"Otworzy puszkę Pandory". Zełenski skrytykował kanclerza Niemiec

polsatnews.pl 2 godzin temu

Poważny zgrzyt na linii Kijów-Berlin. Wołodymyr Zełenski skrytykował kanclerza Olafa Scholza za jego rozmowę telefoniczną z Władimirem Putinem. Zdaniem ukraińskiego przywódcy pozwoli to tylko otworzyć "puszkę Pandory" i służy jedynie celom dyktatora. Jak bowiem zaznacza, pokojowe negocjacje możliwe są tylko pod jednym warunkiem, ale Putin i tak nie jest zainteresowany zakończeniem wojny.

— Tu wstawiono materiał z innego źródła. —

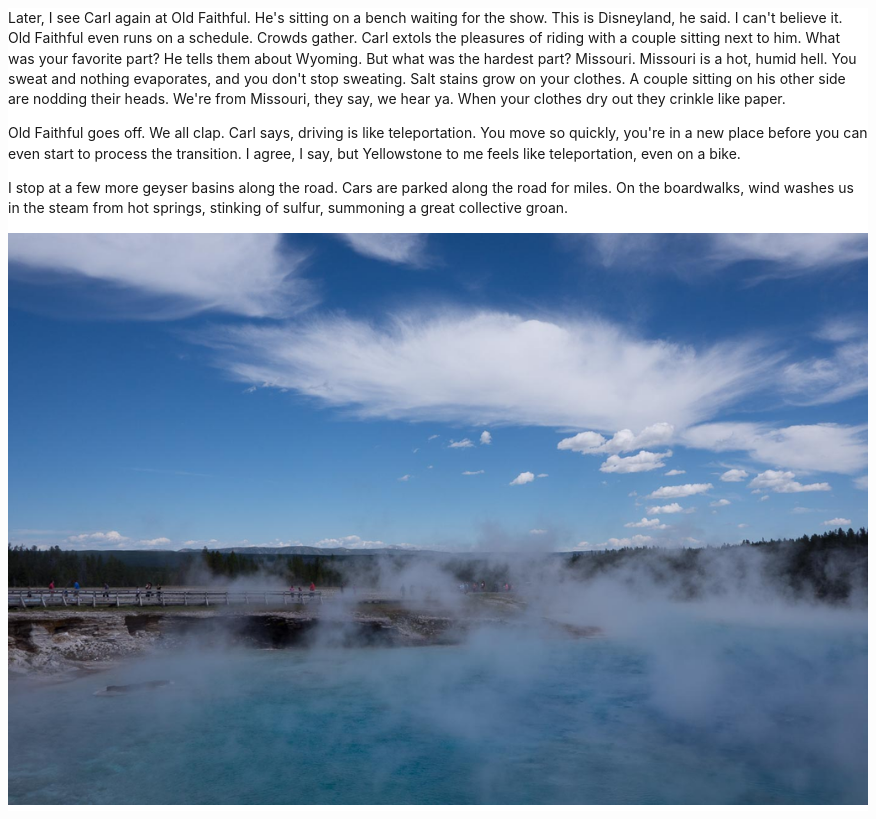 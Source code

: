 [Carl]: http://quarlllonabike.blogspot.com/

Later, I see Carl again at Old Faithful. He's sitting on a bench
waiting for the show. This is Disneyland, he said. I can't believe
it. Old Faithful even runs on a schedule. Crowds gather. Carl extols
the pleasures of riding with a couple sitting next to him. What was
your favorite part?  He tells them about Wyoming. But what was the
hardest part?  Missouri. Missouri is a hot, humid hell. You sweat and
nothing evaporates, and you don't stop sweating. Salt stains grow on
your clothes. A couple sitting on his other side are nodding their
heads. We're from Missouri, they say, we hear ya. When your clothes
dry out they crinkle like paper.

Old Faithful goes off. We all clap. Carl says, driving is like
teleportation. You move so quickly, you're in a new place before you
can even start to process the transition. I agree, I say, but
Yellowstone to me feels like teleportation, even on a bike.

I stop at a few more geyser basins along the road. Cars are parked
along the road for miles. On the boardwalks, wind washes us in the
steam from hot springs, stinking of sulfur, summoning a great
collective groan.

![](/images/west/P1040015.jpg)


[Rob]: https://www.crazyguyonabike.com/doc/?o=tS&doc_id=17243&v=NM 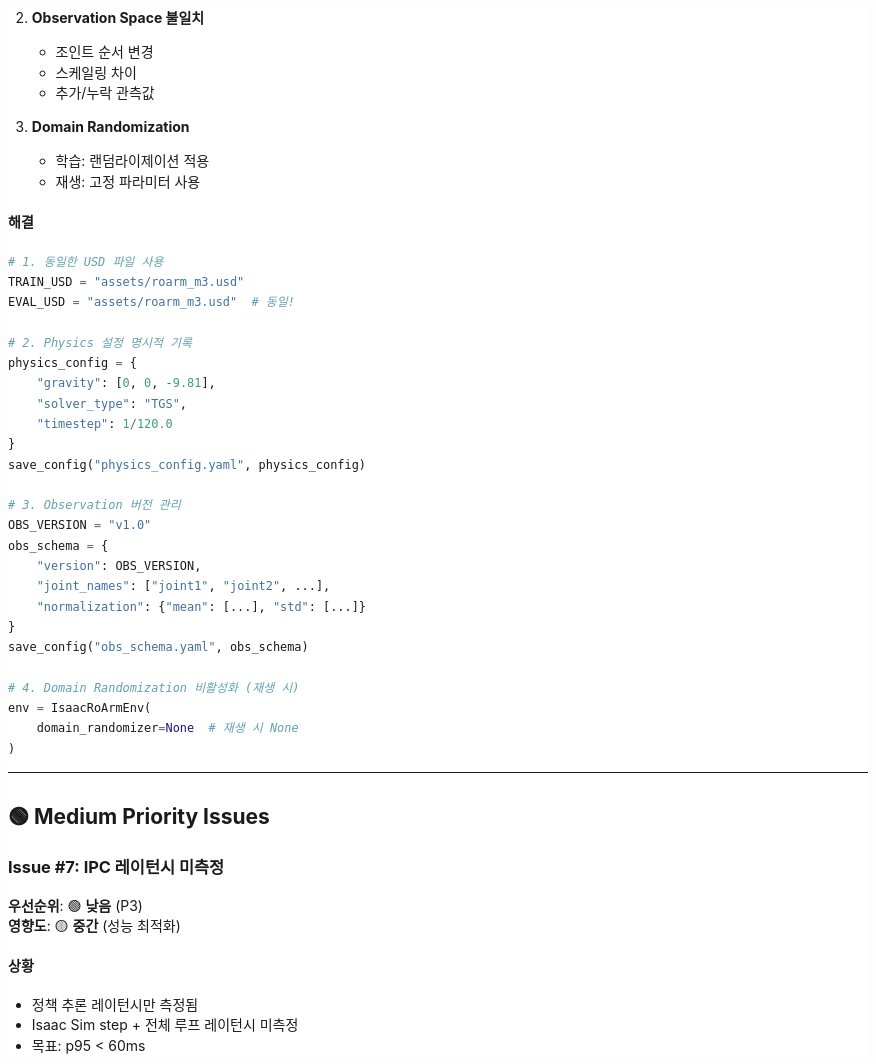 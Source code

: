 2. **Observation Space 불일치**
   - 조인트 순서 변경
   - 스케일링 차이
   - 추가/누락 관측값

3. **Domain Randomization**
   - 학습: 랜덤라이제이션 적용
   - 재생: 고정 파라미터 사용

#### 해결
```python
# 1. 동일한 USD 파일 사용
TRAIN_USD = "assets/roarm_m3.usd"
EVAL_USD = "assets/roarm_m3.usd"  # 동일!

# 2. Physics 설정 명시적 기록
physics_config = {
    "gravity": [0, 0, -9.81],
    "solver_type": "TGS",
    "timestep": 1/120.0
}
save_config("physics_config.yaml", physics_config)

# 3. Observation 버전 관리
OBS_VERSION = "v1.0"
obs_schema = {
    "version": OBS_VERSION,
    "joint_names": ["joint1", "joint2", ...],
    "normalization": {"mean": [...], "std": [...]}
}
save_config("obs_schema.yaml", obs_schema)

# 4. Domain Randomization 비활성화 (재생 시)
env = IsaacRoArmEnv(
    domain_randomizer=None  # 재생 시 None
)
```

---

## 🟢 Medium Priority Issues

### Issue #7: IPC 레이턴시 미측정

**우선순위**: 🟢 **낮음** (P3)  
**영향도**: 🟡 **중간** (성능 최적화)

#### 상황
- 정책 추론 레이턴시만 측정됨
- Isaac Sim step + 전체 루프 레이턴시 미측정
- 목표: p95 < 60ms
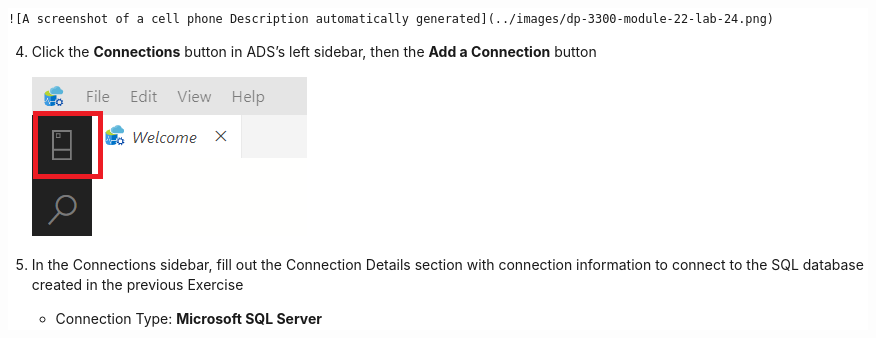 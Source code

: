 	![A screenshot of a cell phone Description automatically generated](../images/dp-3300-module-22-lab-24.png)

 

4. Click the **Connections** button in ADS’s left sidebar, then the **Add a Connection** button
	
	![Picture 30](../images/dp-3300-module-22-lab-25.png)

5. In the Connections sidebar, fill out the Connection Details section with connection information to connect to the SQL database created in the previous Exercise

	- Connection Type: **Microsoft SQL Server**
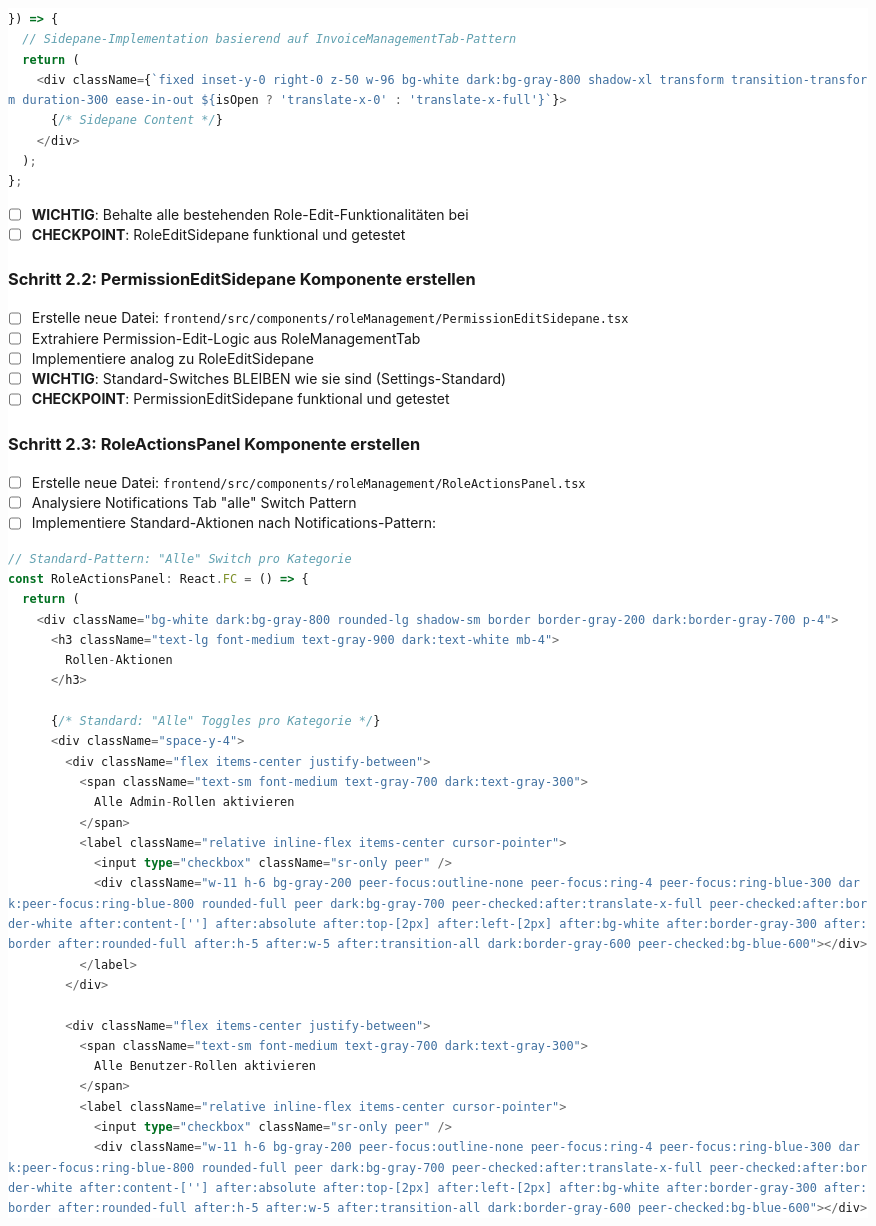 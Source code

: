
 ```typescript
}) => {
  // Sidepane-Implementation basierend auf InvoiceManagementTab-Pattern
  return (
    <div className={`fixed inset-y-0 right-0 z-50 w-96 bg-white dark:bg-gray-800 shadow-xl transform transition-transform duration-300 ease-in-out ${isOpen ? 'translate-x-0' : 'translate-x-full'}`}>
      {/* Sidepane Content */}
    </div>
  );
};
```

- [ ] **WICHTIG**: Behalte alle bestehenden Role-Edit-Funktionalitäten bei
- [ ] **CHECKPOINT**: RoleEditSidepane funktional und getestet

### Schritt 2.2: PermissionEditSidepane Komponente erstellen
- [ ] Erstelle neue Datei: `frontend/src/components/roleManagement/PermissionEditSidepane.tsx`
- [ ] Extrahiere Permission-Edit-Logic aus RoleManagementTab
- [ ] Implementiere analog zu RoleEditSidepane
- [ ] **WICHTIG**: Standard-Switches BLEIBEN wie sie sind (Settings-Standard)
- [ ] **CHECKPOINT**: PermissionEditSidepane funktional und getestet

### Schritt 2.3: RoleActionsPanel Komponente erstellen
- [ ] Erstelle neue Datei: `frontend/src/components/roleManagement/RoleActionsPanel.tsx`
- [ ] Analysiere Notifications Tab "alle" Switch Pattern
- [ ] Implementiere Standard-Aktionen nach Notifications-Pattern:

```typescript
// Standard-Pattern: "Alle" Switch pro Kategorie
const RoleActionsPanel: React.FC = () => {
  return (
    <div className="bg-white dark:bg-gray-800 rounded-lg shadow-sm border border-gray-200 dark:border-gray-700 p-4">
      <h3 className="text-lg font-medium text-gray-900 dark:text-white mb-4">
        Rollen-Aktionen
      </h3>
      
      {/* Standard: "Alle" Toggles pro Kategorie */}
      <div className="space-y-4">
        <div className="flex items-center justify-between">
          <span className="text-sm font-medium text-gray-700 dark:text-gray-300">
            Alle Admin-Rollen aktivieren
          </span>
          <label className="relative inline-flex items-center cursor-pointer">
            <input type="checkbox" className="sr-only peer" />
            <div className="w-11 h-6 bg-gray-200 peer-focus:outline-none peer-focus:ring-4 peer-focus:ring-blue-300 dark:peer-focus:ring-blue-800 rounded-full peer dark:bg-gray-700 peer-checked:after:translate-x-full peer-checked:after:border-white after:content-[''] after:absolute after:top-[2px] after:left-[2px] after:bg-white after:border-gray-300 after:border after:rounded-full after:h-5 after:w-5 after:transition-all dark:border-gray-600 peer-checked:bg-blue-600"></div>
          </label>
        </div>
        
        <div className="flex items-center justify-between">
          <span className="text-sm font-medium text-gray-700 dark:text-gray-300">
            Alle Benutzer-Rollen aktivieren
          </span>
          <label className="relative inline-flex items-center cursor-pointer">
            <input type="checkbox" className="sr-only peer" />
            <div className="w-11 h-6 bg-gray-200 peer-focus:outline-none peer-focus:ring-4 peer-focus:ring-blue-300 dark:peer-focus:ring-blue-800 rounded-full peer dark:bg-gray-700 peer-checked:after:translate-x-full peer-checked:after:border-white after:content-[''] after:absolute after:top-[2px] after:left-[2px] after:bg-white after:border-gray-300 after:border after:rounded-full after:h-5 after:w-5 after:transition-all dark:border-gray-600 peer-checked:bg-blue-600"></div>
```
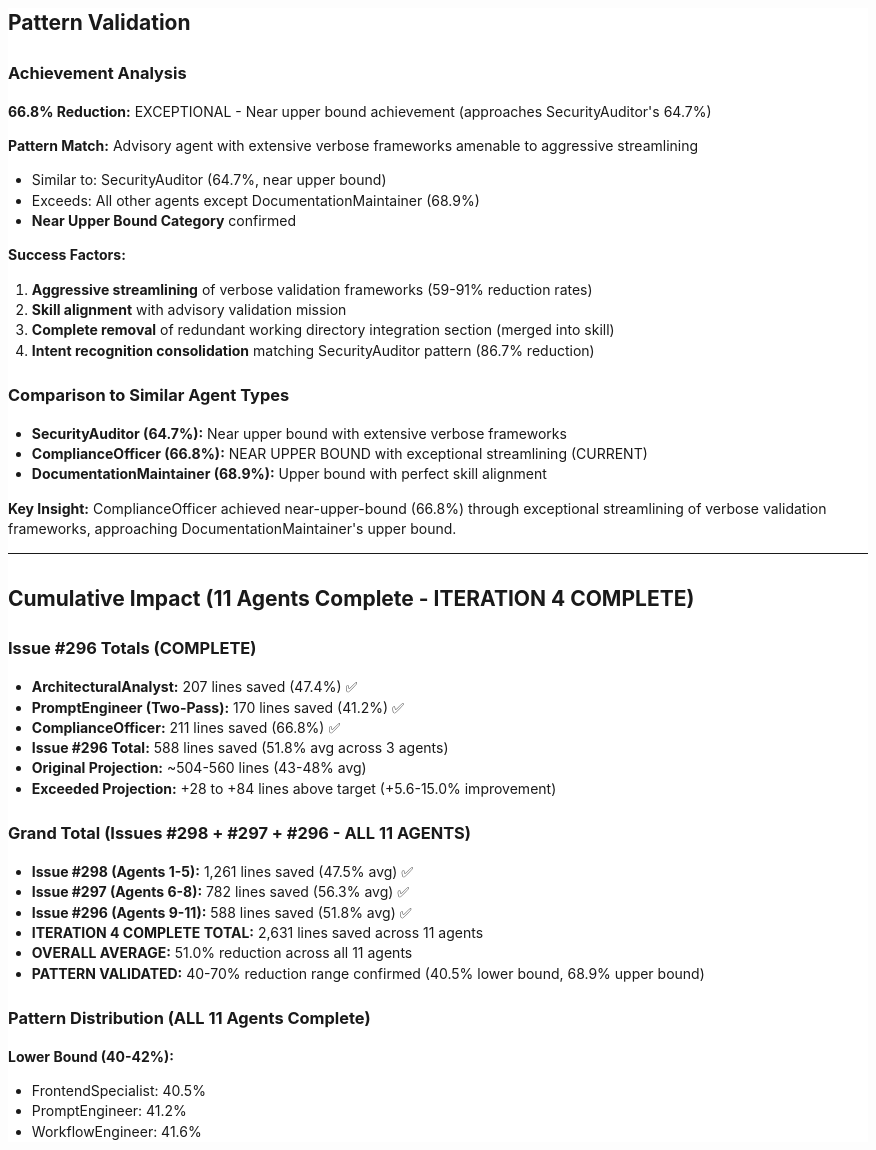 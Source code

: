 ## Pattern Validation

### Achievement Analysis
**66.8% Reduction:** EXCEPTIONAL - Near upper bound achievement (approaches SecurityAuditor's 64.7%)

**Pattern Match:** Advisory agent with extensive verbose frameworks amenable to aggressive streamlining
- Similar to: SecurityAuditor (64.7%, near upper bound)
- Exceeds: All other agents except DocumentationMaintainer (68.9%)
- **Near Upper Bound Category** confirmed

**Success Factors:**
1. **Aggressive streamlining** of verbose validation frameworks (59-91% reduction rates)
2. **Skill alignment** with advisory validation mission
3. **Complete removal** of redundant working directory integration section (merged into skill)
4. **Intent recognition consolidation** matching SecurityAuditor pattern (86.7% reduction)

### Comparison to Similar Agent Types
- **SecurityAuditor (64.7%):** Near upper bound with extensive verbose frameworks
- **ComplianceOfficer (66.8%):** NEAR UPPER BOUND with exceptional streamlining (CURRENT)
- **DocumentationMaintainer (68.9%):** Upper bound with perfect skill alignment

**Key Insight:** ComplianceOfficer achieved near-upper-bound (66.8%) through exceptional streamlining of verbose validation frameworks, approaching DocumentationMaintainer's upper bound.

---

## Cumulative Impact (11 Agents Complete - ITERATION 4 COMPLETE)

### Issue #296 Totals (COMPLETE)
- **ArchitecturalAnalyst:** 207 lines saved (47.4%) ✅
- **PromptEngineer (Two-Pass):** 170 lines saved (41.2%) ✅
- **ComplianceOfficer:** 211 lines saved (66.8%) ✅
- **Issue #296 Total:** 588 lines saved (51.8% avg across 3 agents)
- **Original Projection:** ~504-560 lines (43-48% avg)
- **Exceeded Projection:** +28 to +84 lines above target (+5.6-15.0% improvement)

### Grand Total (Issues #298 + #297 + #296 - ALL 11 AGENTS)
- **Issue #298 (Agents 1-5):** 1,261 lines saved (47.5% avg) ✅
- **Issue #297 (Agents 6-8):** 782 lines saved (56.3% avg) ✅
- **Issue #296 (Agents 9-11):** 588 lines saved (51.8% avg) ✅
- **ITERATION 4 COMPLETE TOTAL:** 2,631 lines saved across 11 agents
- **OVERALL AVERAGE:** 51.0% reduction across all 11 agents
- **PATTERN VALIDATED:** 40-70% reduction range confirmed (40.5% lower bound, 68.9% upper bound)

### Pattern Distribution (ALL 11 Agents Complete)
**Lower Bound (40-42%):**
- FrontendSpecialist: 40.5%
- PromptEngineer: 41.2%
- WorkflowEngineer: 41.6%
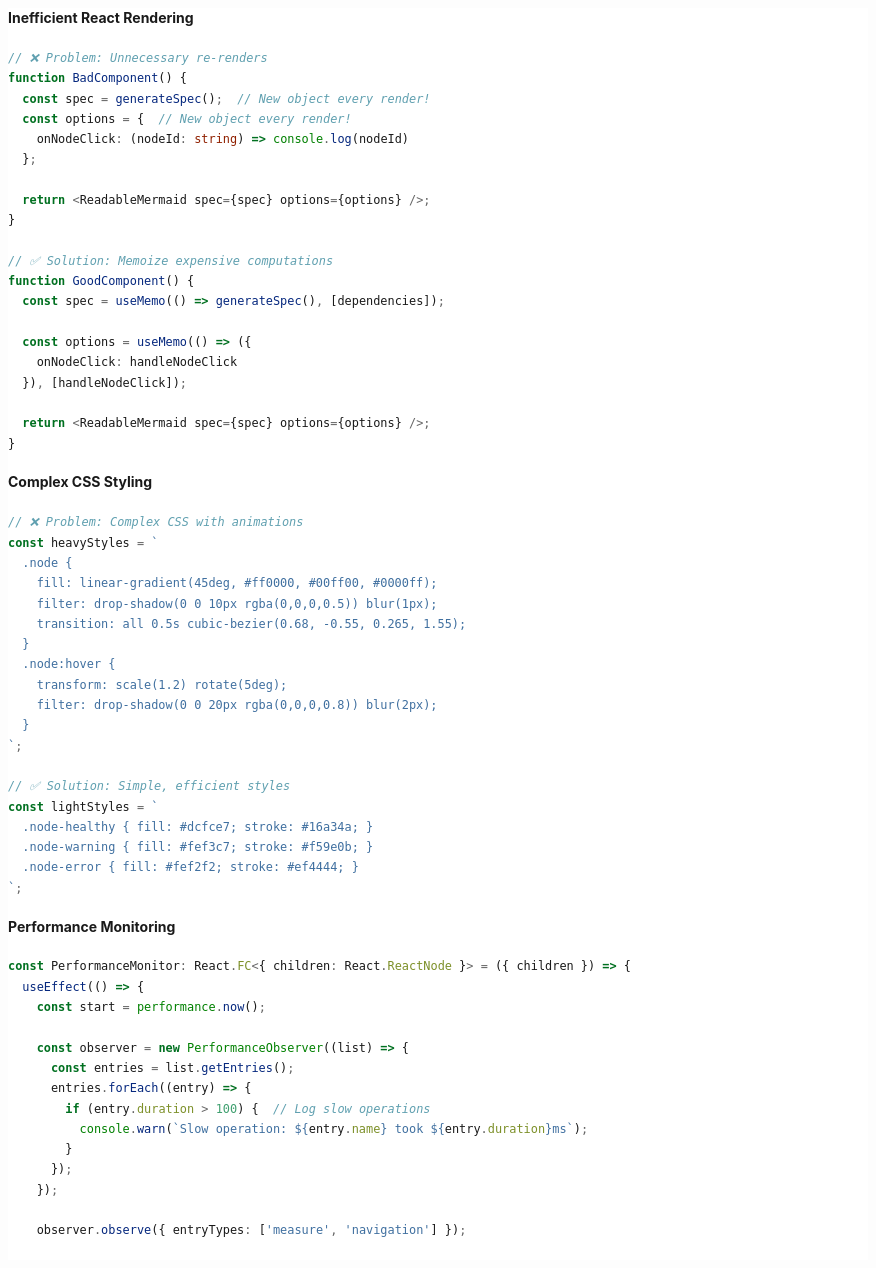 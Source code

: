 #### Inefficient React Rendering
```typescript
// ❌ Problem: Unnecessary re-renders
function BadComponent() {
  const spec = generateSpec();  // New object every render!
  const options = {  // New object every render!
    onNodeClick: (nodeId: string) => console.log(nodeId)
  };

  return <ReadableMermaid spec={spec} options={options} />;
}

// ✅ Solution: Memoize expensive computations
function GoodComponent() {
  const spec = useMemo(() => generateSpec(), [dependencies]);
  
  const options = useMemo(() => ({
    onNodeClick: handleNodeClick
  }), [handleNodeClick]);

  return <ReadableMermaid spec={spec} options={options} />;
}
```

#### Complex CSS Styling
```typescript
// ❌ Problem: Complex CSS with animations
const heavyStyles = `
  .node {
    fill: linear-gradient(45deg, #ff0000, #00ff00, #0000ff);
    filter: drop-shadow(0 0 10px rgba(0,0,0,0.5)) blur(1px);
    transition: all 0.5s cubic-bezier(0.68, -0.55, 0.265, 1.55);
  }
  .node:hover {
    transform: scale(1.2) rotate(5deg);
    filter: drop-shadow(0 0 20px rgba(0,0,0,0.8)) blur(2px);
  }
`;

// ✅ Solution: Simple, efficient styles
const lightStyles = `
  .node-healthy { fill: #dcfce7; stroke: #16a34a; }
  .node-warning { fill: #fef3c7; stroke: #f59e0b; }
  .node-error { fill: #fef2f2; stroke: #ef4444; }
`;
```

#### Performance Monitoring
```typescript
const PerformanceMonitor: React.FC<{ children: React.ReactNode }> = ({ children }) => {
  useEffect(() => {
    const start = performance.now();
    
    const observer = new PerformanceObserver((list) => {
      const entries = list.getEntries();
      entries.forEach((entry) => {
        if (entry.duration > 100) {  // Log slow operations
          console.warn(`Slow operation: ${entry.name} took ${entry.duration}ms`);
        }
      });
    });
    
    observer.observe({ entryTypes: ['measure', 'navigation'] });
    
```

Do rozmowy między kanclerzem Niemiec Olafem Scholzem a prezydentem Rosji Władimirem Putinem doszło w piątek. Obaj przywódcy rozmawiali ze sobą pierwszy raz od grudnia 2022 r.


Połączenie na linii Berlin-Moskwa trwało godzinę i miało miejsce po tym, jak Putin rozmawiał także z amerykańskim prezydentem elektem Donaldem Trumpem, który obiecał gwałtownie zakończyć wojnę w Ukrainie, nie podając żadnych szczegółów i budząc tym samym duży niepokój.

Wojna w Ukrainie. Zełenski krytykuje rozmowę Scholza z Putinem

Rozmowa Scholza z Putinem nastąpiła w krytycznym momencie inwazji na Ukrainę, w trakcie którego Rosja przy wsparciu armii z Korei Północnej planuje silną kontrofensywę w Kursku i dokonuje znaczących postępów na wschodzie Ukrainy.


Sam Scholz miał przekazać Putinowi, iż rozmieszczenie północnokoreańskich żołnierzy na froncie stanowi "poważną eskalację" wojny, ale jednocześnie umówił się z dyktatorem, iż pozostaną w kontakcie.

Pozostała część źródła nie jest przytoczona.